[Work instructions] How many lines below contain the word "evaluating"? Reply solely with the number.

[Recorded data]

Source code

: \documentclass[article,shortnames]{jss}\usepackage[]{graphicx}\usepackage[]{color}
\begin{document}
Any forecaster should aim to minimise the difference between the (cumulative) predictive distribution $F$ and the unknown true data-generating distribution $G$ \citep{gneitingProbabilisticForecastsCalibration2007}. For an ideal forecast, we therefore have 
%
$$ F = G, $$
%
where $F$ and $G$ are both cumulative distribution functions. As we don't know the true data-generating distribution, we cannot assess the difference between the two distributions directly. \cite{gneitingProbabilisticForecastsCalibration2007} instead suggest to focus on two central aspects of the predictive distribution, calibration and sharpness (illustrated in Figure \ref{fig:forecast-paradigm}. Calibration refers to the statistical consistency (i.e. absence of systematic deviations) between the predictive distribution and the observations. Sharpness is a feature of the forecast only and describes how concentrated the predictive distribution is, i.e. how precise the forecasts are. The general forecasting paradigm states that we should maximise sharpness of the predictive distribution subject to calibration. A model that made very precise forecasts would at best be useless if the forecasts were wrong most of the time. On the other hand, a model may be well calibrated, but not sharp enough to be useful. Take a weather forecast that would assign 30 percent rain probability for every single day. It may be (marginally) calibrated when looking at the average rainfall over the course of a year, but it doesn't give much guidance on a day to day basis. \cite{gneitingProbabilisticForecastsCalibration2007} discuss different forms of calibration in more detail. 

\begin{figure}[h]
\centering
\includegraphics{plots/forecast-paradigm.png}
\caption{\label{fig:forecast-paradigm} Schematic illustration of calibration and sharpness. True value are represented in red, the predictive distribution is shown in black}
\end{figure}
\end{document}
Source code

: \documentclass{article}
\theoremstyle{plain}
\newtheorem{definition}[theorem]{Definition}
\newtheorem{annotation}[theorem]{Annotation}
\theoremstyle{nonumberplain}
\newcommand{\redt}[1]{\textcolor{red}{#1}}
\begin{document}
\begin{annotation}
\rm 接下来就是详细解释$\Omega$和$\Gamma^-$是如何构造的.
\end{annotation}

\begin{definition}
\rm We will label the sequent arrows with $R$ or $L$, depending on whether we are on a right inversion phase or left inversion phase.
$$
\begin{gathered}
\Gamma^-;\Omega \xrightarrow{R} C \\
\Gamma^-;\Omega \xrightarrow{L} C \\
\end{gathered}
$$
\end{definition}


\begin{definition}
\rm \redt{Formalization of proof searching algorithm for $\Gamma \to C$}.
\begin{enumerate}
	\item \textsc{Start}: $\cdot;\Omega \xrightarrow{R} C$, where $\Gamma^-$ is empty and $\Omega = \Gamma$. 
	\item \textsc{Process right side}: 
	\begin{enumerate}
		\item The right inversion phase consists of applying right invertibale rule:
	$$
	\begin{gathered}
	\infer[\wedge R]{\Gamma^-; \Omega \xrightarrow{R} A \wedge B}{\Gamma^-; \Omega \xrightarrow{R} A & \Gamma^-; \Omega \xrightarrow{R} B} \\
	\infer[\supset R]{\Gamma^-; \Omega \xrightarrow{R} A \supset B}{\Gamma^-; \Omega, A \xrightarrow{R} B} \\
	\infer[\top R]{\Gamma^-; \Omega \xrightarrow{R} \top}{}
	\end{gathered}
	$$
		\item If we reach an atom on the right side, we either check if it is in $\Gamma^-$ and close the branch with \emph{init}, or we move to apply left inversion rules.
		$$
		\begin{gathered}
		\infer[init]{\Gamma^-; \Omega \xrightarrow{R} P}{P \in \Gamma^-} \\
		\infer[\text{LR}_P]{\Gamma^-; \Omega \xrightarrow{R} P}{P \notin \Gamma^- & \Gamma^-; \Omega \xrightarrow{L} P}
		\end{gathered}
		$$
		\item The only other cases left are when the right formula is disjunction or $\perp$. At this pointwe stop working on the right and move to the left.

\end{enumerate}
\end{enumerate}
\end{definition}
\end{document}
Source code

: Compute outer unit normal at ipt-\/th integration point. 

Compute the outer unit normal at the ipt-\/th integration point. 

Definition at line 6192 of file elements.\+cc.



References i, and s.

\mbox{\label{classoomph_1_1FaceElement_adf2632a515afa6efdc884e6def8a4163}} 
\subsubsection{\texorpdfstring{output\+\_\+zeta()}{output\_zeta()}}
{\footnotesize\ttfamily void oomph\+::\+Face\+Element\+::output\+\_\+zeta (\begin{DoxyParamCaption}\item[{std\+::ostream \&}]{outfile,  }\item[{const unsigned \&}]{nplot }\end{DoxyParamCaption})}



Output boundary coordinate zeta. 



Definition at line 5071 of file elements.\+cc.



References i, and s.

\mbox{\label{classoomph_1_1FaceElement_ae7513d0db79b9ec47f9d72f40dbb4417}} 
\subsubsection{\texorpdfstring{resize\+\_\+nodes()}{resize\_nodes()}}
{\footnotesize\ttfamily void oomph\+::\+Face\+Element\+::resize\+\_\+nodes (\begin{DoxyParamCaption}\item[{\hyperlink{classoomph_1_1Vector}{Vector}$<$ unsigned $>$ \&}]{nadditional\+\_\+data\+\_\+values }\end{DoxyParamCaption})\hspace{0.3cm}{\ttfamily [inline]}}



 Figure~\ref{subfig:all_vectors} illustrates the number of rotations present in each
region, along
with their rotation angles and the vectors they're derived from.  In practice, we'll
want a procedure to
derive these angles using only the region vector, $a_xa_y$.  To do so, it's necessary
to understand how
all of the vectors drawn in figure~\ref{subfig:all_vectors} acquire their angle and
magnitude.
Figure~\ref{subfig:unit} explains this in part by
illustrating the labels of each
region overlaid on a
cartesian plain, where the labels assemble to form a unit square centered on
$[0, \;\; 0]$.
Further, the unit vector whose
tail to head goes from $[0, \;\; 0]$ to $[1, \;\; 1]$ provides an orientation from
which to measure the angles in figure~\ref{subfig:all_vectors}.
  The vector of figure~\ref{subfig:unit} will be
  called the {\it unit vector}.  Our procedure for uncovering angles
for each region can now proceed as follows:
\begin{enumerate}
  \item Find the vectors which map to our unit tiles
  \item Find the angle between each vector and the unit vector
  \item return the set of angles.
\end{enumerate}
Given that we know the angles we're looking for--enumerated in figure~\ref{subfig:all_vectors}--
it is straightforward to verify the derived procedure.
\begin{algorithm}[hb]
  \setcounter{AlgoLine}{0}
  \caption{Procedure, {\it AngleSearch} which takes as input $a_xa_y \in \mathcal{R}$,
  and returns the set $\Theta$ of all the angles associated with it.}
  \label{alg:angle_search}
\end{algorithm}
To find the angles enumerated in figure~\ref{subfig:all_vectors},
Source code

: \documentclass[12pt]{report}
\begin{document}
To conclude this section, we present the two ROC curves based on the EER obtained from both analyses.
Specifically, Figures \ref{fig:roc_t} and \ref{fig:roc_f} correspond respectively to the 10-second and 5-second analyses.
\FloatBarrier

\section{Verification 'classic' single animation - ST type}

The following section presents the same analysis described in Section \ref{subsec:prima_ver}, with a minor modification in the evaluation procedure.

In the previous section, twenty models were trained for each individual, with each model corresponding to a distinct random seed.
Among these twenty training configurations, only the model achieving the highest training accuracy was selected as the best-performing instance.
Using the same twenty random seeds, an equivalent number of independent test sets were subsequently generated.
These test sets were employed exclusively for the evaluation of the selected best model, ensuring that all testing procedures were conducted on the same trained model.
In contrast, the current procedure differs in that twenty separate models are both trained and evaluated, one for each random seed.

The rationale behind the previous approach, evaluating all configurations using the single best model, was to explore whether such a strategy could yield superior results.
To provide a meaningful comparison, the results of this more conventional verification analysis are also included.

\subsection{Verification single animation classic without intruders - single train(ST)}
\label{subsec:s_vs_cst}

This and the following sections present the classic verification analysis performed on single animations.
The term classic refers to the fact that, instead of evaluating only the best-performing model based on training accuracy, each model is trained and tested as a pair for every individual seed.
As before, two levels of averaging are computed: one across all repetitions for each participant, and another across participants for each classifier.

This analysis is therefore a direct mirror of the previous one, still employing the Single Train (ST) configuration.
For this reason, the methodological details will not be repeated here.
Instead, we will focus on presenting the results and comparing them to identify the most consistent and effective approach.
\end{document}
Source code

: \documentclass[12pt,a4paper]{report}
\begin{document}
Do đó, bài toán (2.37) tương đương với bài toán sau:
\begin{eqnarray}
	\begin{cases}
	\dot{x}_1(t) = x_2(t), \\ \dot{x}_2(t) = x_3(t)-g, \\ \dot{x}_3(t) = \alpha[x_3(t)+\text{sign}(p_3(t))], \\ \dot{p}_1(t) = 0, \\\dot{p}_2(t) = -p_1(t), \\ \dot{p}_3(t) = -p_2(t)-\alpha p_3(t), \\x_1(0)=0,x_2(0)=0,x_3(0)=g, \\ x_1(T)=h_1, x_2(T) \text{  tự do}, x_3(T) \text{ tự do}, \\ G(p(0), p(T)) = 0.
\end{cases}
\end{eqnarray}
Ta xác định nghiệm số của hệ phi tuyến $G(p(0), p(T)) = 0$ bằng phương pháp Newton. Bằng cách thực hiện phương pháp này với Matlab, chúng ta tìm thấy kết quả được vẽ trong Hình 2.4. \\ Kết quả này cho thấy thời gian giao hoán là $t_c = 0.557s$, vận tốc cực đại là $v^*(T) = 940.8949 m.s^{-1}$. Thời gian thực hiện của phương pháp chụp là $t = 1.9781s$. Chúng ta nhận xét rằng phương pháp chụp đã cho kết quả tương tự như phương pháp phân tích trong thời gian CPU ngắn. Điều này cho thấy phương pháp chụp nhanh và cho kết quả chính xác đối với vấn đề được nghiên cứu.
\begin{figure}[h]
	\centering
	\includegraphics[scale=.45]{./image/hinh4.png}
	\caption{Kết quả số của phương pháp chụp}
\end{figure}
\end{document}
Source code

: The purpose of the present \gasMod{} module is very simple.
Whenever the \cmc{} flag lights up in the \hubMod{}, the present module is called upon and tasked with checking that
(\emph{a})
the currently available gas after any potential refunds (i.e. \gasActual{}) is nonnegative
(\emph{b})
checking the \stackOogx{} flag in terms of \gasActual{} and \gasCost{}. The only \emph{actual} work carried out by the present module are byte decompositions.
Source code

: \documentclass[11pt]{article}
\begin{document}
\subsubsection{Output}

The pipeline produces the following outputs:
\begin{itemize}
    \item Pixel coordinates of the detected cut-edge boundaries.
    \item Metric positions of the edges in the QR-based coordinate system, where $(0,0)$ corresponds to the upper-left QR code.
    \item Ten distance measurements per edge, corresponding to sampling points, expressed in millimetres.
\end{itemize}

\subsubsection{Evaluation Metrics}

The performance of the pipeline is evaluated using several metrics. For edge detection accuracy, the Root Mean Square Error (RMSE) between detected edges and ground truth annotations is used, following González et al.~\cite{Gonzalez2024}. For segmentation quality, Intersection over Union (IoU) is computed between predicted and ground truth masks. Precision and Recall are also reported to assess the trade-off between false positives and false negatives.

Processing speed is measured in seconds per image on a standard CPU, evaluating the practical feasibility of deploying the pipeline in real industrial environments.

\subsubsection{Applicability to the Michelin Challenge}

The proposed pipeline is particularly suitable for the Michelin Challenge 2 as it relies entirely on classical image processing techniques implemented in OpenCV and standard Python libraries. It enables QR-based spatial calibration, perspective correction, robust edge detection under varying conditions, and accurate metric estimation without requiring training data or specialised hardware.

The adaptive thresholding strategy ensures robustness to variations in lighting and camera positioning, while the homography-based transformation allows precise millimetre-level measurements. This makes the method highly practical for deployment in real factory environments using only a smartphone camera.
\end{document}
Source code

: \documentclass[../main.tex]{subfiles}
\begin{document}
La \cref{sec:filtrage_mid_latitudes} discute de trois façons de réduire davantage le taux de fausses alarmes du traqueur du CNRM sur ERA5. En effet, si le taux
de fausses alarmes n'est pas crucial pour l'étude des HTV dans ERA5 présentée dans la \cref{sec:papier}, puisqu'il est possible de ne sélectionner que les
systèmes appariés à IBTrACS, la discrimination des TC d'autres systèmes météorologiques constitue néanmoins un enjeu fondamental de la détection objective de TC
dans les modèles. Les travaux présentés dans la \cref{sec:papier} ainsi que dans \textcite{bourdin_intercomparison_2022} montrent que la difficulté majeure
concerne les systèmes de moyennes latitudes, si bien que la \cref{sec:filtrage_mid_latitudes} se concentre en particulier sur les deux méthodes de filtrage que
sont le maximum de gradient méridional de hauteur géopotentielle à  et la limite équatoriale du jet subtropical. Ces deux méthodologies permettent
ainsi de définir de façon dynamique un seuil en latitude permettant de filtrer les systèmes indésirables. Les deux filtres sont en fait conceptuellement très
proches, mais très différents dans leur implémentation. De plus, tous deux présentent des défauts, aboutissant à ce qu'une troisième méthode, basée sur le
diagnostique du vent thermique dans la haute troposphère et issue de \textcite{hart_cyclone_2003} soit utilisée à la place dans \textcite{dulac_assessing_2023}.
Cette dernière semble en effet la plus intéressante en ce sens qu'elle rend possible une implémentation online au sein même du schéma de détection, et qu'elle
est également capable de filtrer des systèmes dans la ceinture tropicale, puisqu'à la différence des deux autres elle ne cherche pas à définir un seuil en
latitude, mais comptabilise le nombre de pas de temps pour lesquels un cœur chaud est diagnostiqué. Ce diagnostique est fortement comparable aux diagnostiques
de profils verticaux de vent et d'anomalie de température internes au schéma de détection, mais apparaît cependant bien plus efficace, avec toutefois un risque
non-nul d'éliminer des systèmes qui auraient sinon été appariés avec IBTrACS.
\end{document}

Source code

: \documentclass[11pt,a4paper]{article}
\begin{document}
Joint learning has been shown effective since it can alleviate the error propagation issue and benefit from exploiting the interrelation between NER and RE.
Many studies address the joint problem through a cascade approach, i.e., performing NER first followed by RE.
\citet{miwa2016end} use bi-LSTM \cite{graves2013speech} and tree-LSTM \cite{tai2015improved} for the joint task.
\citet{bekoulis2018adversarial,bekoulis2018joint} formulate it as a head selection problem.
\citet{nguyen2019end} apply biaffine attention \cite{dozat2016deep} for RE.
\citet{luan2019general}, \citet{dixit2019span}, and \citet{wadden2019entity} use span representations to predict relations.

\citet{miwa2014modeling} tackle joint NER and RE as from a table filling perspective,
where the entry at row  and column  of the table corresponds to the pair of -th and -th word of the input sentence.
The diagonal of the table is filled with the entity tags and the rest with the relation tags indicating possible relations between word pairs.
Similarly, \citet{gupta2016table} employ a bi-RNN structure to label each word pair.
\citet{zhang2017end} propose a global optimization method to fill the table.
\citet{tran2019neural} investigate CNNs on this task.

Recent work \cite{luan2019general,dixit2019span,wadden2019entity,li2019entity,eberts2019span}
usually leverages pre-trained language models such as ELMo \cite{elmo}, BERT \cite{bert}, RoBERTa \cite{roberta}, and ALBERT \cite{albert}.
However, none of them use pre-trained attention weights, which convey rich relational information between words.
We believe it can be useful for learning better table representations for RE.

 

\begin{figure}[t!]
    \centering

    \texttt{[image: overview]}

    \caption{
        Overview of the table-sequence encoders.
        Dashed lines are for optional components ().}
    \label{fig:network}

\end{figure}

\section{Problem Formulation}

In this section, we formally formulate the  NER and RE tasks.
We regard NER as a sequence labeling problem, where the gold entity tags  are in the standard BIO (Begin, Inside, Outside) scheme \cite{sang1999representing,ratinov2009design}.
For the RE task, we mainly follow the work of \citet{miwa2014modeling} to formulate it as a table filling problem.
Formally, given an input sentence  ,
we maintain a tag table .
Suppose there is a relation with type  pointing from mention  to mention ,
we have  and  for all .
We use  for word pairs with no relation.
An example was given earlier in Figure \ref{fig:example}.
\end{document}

[Response] 3